Fritz soupait là et nous l’avons rejoint pour boire un verre. J’ai bu un bon thé bien chaud, Pascal une bière blanche, et nous avons discuté un moment. Un long moment. En fait, Fritz fait partie de ces gens qui prennent un quart d’heure pour répondre à n’importe quelle question, puis qui se relancent tous seuls pour un autre quart d’heure, avant de lancer un nouveau sujet de discussion sur lequel ils débattent un long moment. Il a recommandé une bière et nous attendions qu’il la finisse pour remonter souper dans notre chambre. A chaque fois qu’il portait la chope à ses lèvres, il recommençait une nouvelle phrase et baissait son verre. Pascal et moi pensions très fort : “bois, bois, bois”, espérant que la télépathie opérerait, mais en vain. Fritz ne buvait jamais. Nous avons d’ailleurs appris qu’il s’appelle Winfried, mais pour la clarté du récit nous continuerons de le nommer Fritz. Vous avez toutefois le droit de rigoler, parce qu’il s’appelle quand même Winfried. On pourrait presque l’appeler Winfritz.

Il a la cinquantaine, est célibataire et n’a pas d’enfants. En 2012, il a attrapé une sorte de leucémie qui a attaqué ses os. Il a dû se faire remplacer une cervicale et ses hanches ont également souffert. Il est maintenant en rémission et récupère petit à petit sa mobilité.
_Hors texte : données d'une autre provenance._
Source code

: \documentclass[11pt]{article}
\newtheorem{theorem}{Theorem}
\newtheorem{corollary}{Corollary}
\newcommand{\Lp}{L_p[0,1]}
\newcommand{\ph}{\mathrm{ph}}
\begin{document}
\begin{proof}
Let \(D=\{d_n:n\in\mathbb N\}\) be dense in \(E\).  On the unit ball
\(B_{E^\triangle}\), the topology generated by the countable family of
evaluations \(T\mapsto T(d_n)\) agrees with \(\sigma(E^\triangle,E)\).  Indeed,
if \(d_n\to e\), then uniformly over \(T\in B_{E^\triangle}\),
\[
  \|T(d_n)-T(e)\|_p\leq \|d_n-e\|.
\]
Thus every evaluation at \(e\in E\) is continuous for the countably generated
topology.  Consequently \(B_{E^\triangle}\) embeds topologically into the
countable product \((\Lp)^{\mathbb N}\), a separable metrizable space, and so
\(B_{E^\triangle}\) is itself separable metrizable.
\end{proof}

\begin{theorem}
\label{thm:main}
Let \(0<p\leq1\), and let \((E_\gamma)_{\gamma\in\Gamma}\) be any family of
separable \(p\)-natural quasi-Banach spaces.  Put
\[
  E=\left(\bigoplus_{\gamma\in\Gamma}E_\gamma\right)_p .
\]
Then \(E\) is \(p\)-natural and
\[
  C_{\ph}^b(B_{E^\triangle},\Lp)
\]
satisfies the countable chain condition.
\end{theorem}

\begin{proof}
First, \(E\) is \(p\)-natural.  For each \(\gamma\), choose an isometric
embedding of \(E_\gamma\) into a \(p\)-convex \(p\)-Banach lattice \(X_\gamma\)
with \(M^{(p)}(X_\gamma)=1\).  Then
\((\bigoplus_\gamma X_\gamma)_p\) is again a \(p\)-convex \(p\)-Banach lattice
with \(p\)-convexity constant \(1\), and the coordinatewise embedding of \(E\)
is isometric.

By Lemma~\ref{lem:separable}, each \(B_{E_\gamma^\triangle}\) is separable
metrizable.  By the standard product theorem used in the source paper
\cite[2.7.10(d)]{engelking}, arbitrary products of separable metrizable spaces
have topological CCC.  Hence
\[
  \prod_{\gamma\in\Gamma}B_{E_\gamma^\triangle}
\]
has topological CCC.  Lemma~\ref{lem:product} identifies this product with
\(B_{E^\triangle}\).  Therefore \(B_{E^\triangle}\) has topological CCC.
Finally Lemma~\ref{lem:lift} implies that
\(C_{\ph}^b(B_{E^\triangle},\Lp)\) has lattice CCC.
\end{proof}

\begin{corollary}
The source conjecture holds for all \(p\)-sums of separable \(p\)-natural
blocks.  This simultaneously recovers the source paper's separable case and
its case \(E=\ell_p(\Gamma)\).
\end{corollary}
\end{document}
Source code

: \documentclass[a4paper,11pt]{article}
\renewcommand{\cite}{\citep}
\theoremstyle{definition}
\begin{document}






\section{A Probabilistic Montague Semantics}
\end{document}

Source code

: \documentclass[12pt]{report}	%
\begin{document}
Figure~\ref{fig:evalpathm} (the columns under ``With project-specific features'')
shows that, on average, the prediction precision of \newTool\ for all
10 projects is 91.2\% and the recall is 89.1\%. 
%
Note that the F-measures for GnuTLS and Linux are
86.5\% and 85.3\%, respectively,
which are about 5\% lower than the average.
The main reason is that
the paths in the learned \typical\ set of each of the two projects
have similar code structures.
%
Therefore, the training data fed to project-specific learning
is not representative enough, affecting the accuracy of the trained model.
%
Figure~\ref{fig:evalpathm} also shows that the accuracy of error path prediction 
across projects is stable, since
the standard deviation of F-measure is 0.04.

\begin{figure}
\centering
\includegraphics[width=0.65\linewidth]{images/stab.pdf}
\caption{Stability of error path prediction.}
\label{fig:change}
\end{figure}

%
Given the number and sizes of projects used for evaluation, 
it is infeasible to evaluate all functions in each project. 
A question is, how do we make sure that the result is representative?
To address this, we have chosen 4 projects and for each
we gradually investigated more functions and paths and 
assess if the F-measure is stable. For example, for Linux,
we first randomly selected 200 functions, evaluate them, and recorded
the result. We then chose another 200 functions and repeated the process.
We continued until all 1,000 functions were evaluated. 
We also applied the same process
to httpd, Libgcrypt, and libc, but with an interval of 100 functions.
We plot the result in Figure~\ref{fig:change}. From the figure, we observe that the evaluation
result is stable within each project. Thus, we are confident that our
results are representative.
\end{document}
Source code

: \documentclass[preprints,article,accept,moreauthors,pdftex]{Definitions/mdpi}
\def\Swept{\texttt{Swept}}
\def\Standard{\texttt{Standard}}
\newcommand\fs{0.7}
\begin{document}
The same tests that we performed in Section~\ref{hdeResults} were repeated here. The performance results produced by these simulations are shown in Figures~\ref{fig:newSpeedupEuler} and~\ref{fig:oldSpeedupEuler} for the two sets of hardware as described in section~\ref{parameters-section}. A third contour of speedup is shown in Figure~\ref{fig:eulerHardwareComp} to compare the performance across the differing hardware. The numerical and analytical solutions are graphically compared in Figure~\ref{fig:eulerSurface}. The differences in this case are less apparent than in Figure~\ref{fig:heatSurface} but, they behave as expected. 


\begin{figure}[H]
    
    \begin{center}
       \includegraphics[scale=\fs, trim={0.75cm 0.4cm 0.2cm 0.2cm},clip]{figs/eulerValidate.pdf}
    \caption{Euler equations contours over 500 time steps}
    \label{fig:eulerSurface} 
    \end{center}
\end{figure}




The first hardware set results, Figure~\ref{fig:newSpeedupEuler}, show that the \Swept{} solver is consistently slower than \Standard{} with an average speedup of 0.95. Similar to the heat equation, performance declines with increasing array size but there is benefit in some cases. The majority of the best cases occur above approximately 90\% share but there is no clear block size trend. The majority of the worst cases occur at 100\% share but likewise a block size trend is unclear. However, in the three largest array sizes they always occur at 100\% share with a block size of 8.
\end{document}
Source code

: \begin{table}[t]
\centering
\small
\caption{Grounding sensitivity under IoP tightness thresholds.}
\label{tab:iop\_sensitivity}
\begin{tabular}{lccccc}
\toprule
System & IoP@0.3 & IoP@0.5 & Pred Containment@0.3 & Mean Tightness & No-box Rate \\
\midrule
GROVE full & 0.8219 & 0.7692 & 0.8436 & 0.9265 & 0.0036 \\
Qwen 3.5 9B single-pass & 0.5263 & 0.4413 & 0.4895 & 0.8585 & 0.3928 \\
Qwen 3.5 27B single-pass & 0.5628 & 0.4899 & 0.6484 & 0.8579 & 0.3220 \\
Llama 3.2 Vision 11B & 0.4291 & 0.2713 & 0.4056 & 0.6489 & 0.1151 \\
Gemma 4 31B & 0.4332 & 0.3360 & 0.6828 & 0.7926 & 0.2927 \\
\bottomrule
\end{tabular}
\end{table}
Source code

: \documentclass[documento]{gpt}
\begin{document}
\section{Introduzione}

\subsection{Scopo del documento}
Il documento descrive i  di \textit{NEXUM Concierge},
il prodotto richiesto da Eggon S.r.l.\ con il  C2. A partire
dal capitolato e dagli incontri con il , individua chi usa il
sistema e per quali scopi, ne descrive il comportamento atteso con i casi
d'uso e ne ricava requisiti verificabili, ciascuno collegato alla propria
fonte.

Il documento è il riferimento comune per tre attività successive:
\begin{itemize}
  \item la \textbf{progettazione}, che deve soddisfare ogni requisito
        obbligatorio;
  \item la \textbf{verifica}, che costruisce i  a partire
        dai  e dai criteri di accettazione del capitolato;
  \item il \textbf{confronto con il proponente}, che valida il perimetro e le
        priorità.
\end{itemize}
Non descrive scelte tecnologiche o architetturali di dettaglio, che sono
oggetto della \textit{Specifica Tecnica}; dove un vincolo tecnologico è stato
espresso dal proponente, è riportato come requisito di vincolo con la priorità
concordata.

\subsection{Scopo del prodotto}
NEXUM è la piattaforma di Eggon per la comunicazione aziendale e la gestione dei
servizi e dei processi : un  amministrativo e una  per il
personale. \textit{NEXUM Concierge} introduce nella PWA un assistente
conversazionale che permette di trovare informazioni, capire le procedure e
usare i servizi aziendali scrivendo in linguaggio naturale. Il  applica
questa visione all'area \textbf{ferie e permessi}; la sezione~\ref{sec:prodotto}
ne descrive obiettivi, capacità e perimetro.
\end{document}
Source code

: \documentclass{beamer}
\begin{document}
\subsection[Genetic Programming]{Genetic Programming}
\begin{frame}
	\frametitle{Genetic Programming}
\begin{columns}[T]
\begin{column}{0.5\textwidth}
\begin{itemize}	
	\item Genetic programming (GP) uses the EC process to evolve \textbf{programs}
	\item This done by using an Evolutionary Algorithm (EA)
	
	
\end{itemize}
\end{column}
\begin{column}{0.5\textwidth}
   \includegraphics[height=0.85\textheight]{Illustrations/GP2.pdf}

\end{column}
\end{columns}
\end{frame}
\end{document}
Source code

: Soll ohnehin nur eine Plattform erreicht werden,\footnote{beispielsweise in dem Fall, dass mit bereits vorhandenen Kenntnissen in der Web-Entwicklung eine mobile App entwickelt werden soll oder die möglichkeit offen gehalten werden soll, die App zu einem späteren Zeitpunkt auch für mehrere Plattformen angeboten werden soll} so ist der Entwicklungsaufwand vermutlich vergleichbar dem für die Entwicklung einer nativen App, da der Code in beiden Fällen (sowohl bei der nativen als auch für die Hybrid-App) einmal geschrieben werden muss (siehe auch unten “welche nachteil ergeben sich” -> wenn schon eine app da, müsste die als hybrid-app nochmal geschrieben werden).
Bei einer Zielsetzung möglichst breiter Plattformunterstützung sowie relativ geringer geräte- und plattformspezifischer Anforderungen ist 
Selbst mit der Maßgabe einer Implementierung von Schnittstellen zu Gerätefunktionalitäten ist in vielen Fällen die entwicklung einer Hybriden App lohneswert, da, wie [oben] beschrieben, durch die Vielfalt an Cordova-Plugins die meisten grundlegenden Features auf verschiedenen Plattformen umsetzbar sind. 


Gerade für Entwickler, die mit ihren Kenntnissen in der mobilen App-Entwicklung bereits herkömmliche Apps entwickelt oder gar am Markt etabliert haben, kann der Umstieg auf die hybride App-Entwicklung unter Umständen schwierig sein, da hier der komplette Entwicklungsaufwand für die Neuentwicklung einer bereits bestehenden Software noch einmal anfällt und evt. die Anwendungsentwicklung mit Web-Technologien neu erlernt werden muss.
C’était un peu long à notre goût, comme vous aurez pu le comprendre, mais je pense que ça lui a fait du bien de pouvoir parler. Je dois avouer n’avoir compris qu’un tiers de ses propos, car il y avait pas mal de bruit et qu’après une heure je peinais à me concentrer sur ce qu’il disait. Mais bon, il ne pose pas beaucoup de questions, donc il suffisait d’opiner du chef et dire “ja” et “ok” de temps en temps. Avec un sourire bêta, ça fonctionne toujours. Malgré tout, nous avons passé une chouette soirée en sa compagnie et c’est la première fois depuis dix jours que nous avons une vraie discussion avec quelqu’un d’autre que notre chien.

De retour dans notre chambre, nous avons perfectionné la fabuleuse recette imaginée hier. Mesdames et messieurs, je vous présente le poivrthon. C’est un doux mélange entre un poivron farci et un hot-thon (voir quelques étapes plus tôt pour le détail de la recette). Le principe est relativement simple : il faut mettre du thon dans un demi-poivron et l’agrémenter comme bon vous semble. Hier, nous avions ajouté un peu de fromage style Tartare à l’aïl, aujourd’hui c’était du pâté de thon (ouais, c’était thon sur thon comme ça…) et des petits cubes d’Emmental au goût de plastique qui s’est promené deux jours dans mon sac-à-dos au soleil. Un met d’une finesse rare et d’une complexité inouïe, qui peut être amélioré à l’infini. Peut-être sortirons-nous un jour un livre de recettes réalisées à partir de “trucs faciles à transporter, pas trop lourds, pas fragiles, qu’on trouve dans l’épicerie du coin et qui ne nécessitent aucun assaisonnement parce qu’on n’a pas”.